The Case to Remove TCF pop-ups

Pop-Up Ads Annoy Everyone

This is difficult to deny. Just as the world let out a collective sigh of relief that pop-up adverts had largely disappeared, pop-up advertising consent arrived and became ubiquitous. We know that Pop-ups annoy users, whether they are for advertising, consent, browser notifications, or newsletter sign-ups. Whether they are justified depends on the value they provide.

Fortunately for publishers, most data suggest that the bounce rate from implementing TCF pop-ups is not as high as was initially feared. These common consent pop-ups are so ubiquitous that users are no longer phased by them.

Pop-Up Ads Cost Money or Leak Data

Collecting and storing consent comes with a cost. As publishers, we have the choice of either taking on that cost or following the time-honored internet model of paying those costs in data. As publishers, our audience is our livelihood, so sharing data on that audience is not without its own cost.

Pop-Up Ads Slow Websites Down

Core Web Vitals has triggered a new interest in website performance amongst site owners and every script we add has to justify the performance hit it creates. Consent pop-ups have a larger apparent impact than the actual performance hit they create. By waiting to either collect or check consent, these scripts interrupt the loading of ads. This can make pages feel slower to load as ad requests will usually begin once consent is verified. 

Some Ad Companies are Just Ignoring Them Anyway

Recent research suggests that some major ad tech vendors are ignoring consent and just serving personalized ads in spite of the intent of user signals.
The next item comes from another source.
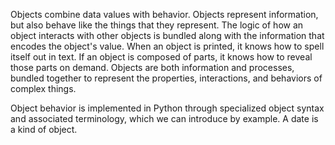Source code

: Objects combine data values with behavior. Objects represent information, but also behave like the things that they represent. The logic of how an object interacts with other objects is bundled along with the information that encodes the object's value. When an object is printed, it knows how to spell itself out in text. If an object is composed of parts, it knows how to reveal those parts on demand. Objects are both information and processes, bundled together to represent the properties, interactions, and behaviors of complex things.

Object behavior is implemented in Python through specialized object syntax and associated terminology, which we can introduce by example. A date is a kind of object.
This not only calls into question the value of the consent pop-ups but their whole purpose.

Pop-Up Ads Probably Not Legally Compliant Anyway

The final argument against using TCF consent pop-ups is the unsurprising news that they probably don’t satisfy the legal requirements for consent anyway. An investigation by the Belgian data protection authority has apparently concluded that the “TC strings” that TCF uses in place of sending personal data are personal data in their own right. A ruling is due to follow, but if it backs that interpretation there will need to be significant changes to TCF for it to hold any validity. 

The Case for Keeping Pop-Ups

Non-personalized ads don’t pay much and most vendors want TCF strings

The case for leaving your irritating, slow, leaky, and potentially pointless pop-ups in place is a simple one: Most publishers have no choice. 

Despite some ad vendors going rogue and serving personalized ads to all, most do follow the permissions given by their users. That means that if there isn’t a consent string the best case is a non-personalized ad – which means lower earnings. In practice, it often means no ad, as buyers want to target their ads to users.  

Should I Lose the Pop-Ups or Keep Them?

This is a decision that each publisher will have to make for themselves. As it stands though, most ad vendors are still requiring consent for personalized ads. That means that publishers have the choice of serving consent pop-ups or slashing earnings. Considering how hard the cut of moving to non-personalized ads is likely to be, I would expect most publishers to keep serving the pop-ups as long as the SSPs and Exchanges are looking for those TC strings.